Can you transcribe every entry word for word, skipping the images?

Records from a dataset:

━━━━━━━━━━━━━━━━

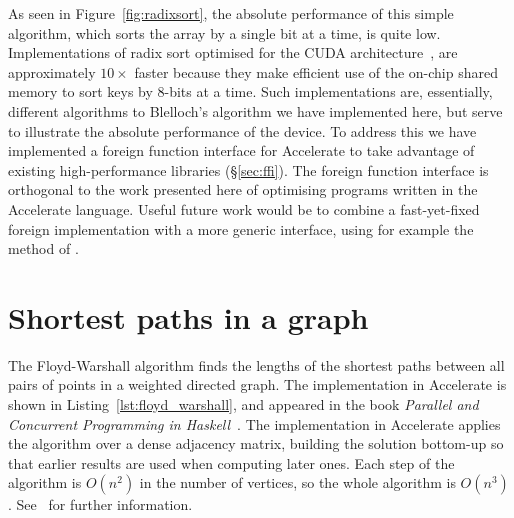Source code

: As seen in Figure~\ref{fig:radixsort}, the absolute performance of this simple
algorithm, which sorts the array by a single bit at a time, is quite low.
Implementations of radix sort optimised for the CUDA
architecture~\cite{Satish:2009kx,Merrill:2011bz,ThrustAParallelT:ub}, are
approximately $10\times$ faster because they make efficient use of the on-chip
shared memory to sort keys by 8-bits at a time. Such implementations are,
essentially, different algorithms to Blelloch's algorithm we have implemented
here, but serve to illustrate the absolute performance of the device. To address
this we have implemented a foreign function interface for Accelerate to take
advantage of existing high-performance libraries (\S\ref{sec:ffi}). The foreign
function interface is orthogonal to the work presented here of optimising
programs written in the Accelerate language. Useful future work would be to
combine a fast-yet-fixed foreign implementation with a more generic interface,
using for example the method of \citet{Henglein:2013dd}.


\section{Shortest paths in a graph}
\label{sec:floyd_warshall}

The Floyd-Warshall algorithm finds the lengths of the shortest paths between all
pairs of points in a weighted directed graph. The implementation in Accelerate
is shown in Listing~\ref{lst:floyd_warshall}, and appeared in the book
\emph{Parallel and Concurrent Programming in Haskell}~\cite{Marlow:2013wn}. The
implementation in Accelerate applies the algorithm over a dense adjacency
matrix, building the solution bottom-up so that earlier results are used when
computing later ones. Each step of the algorithm is $O\left(n^2\right)$ in the
number of vertices, so the whole algorithm is $O\left(n^3\right)$.
See~\cite{Marlow:2013wn} for further information.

━━━━━━━━━━━━━━━━

Task answer ▸
Source code

: As seen in Figure~\ref{fig:radixsort}, the absolute performance of this simple
algorithm, which sorts the array by a single bit at a time, is quite low.
Implementations of radix sort optimised for the CUDA
architecture~\cite{Satish:2009kx,Merrill:2011bz,ThrustAParallelT:ub}, are
approximately $10\times$ faster because they make efficient use of the on-chip
shared memory to sort keys by 8-bits at a time. Such implementations are,
essentially, different algorithms to Blelloch's algorithm we have implemented
here, but serve to illustrate the absolute performance of the device. To address
this we have implemented a foreign function interface for Accelerate to take
advantage of existing high-performance libraries (\S\ref{sec:ffi}). The foreign
function interface is orthogonal to the work presented here of optimising
programs written in the Accelerate language. Useful future work would be to
combine a fast-yet-fixed foreign implementation with a more generic interface,
using for example the method of \citet{Henglein:2013dd}.


\section{Shortest paths in a graph}
\label{sec:floyd_warshall}

The Floyd-Warshall algorithm finds the lengths of the shortest paths between all
pairs of points in a weighted directed graph. The implementation in Accelerate
is shown in Listing~\ref{lst:floyd_warshall}, and appeared in the book
\emph{Parallel and Concurrent Programming in Haskell}~\cite{Marlow:2013wn}. The
implementation in Accelerate applies the algorithm over a dense adjacency
matrix, building the solution bottom-up so that earlier results are used when
computing later ones. Each step of the algorithm is $O\left(n^2\right)$ in the
number of vertices, so the whole algorithm is $O\left(n^3\right)$.
See~\cite{Marlow:2013wn} for further information.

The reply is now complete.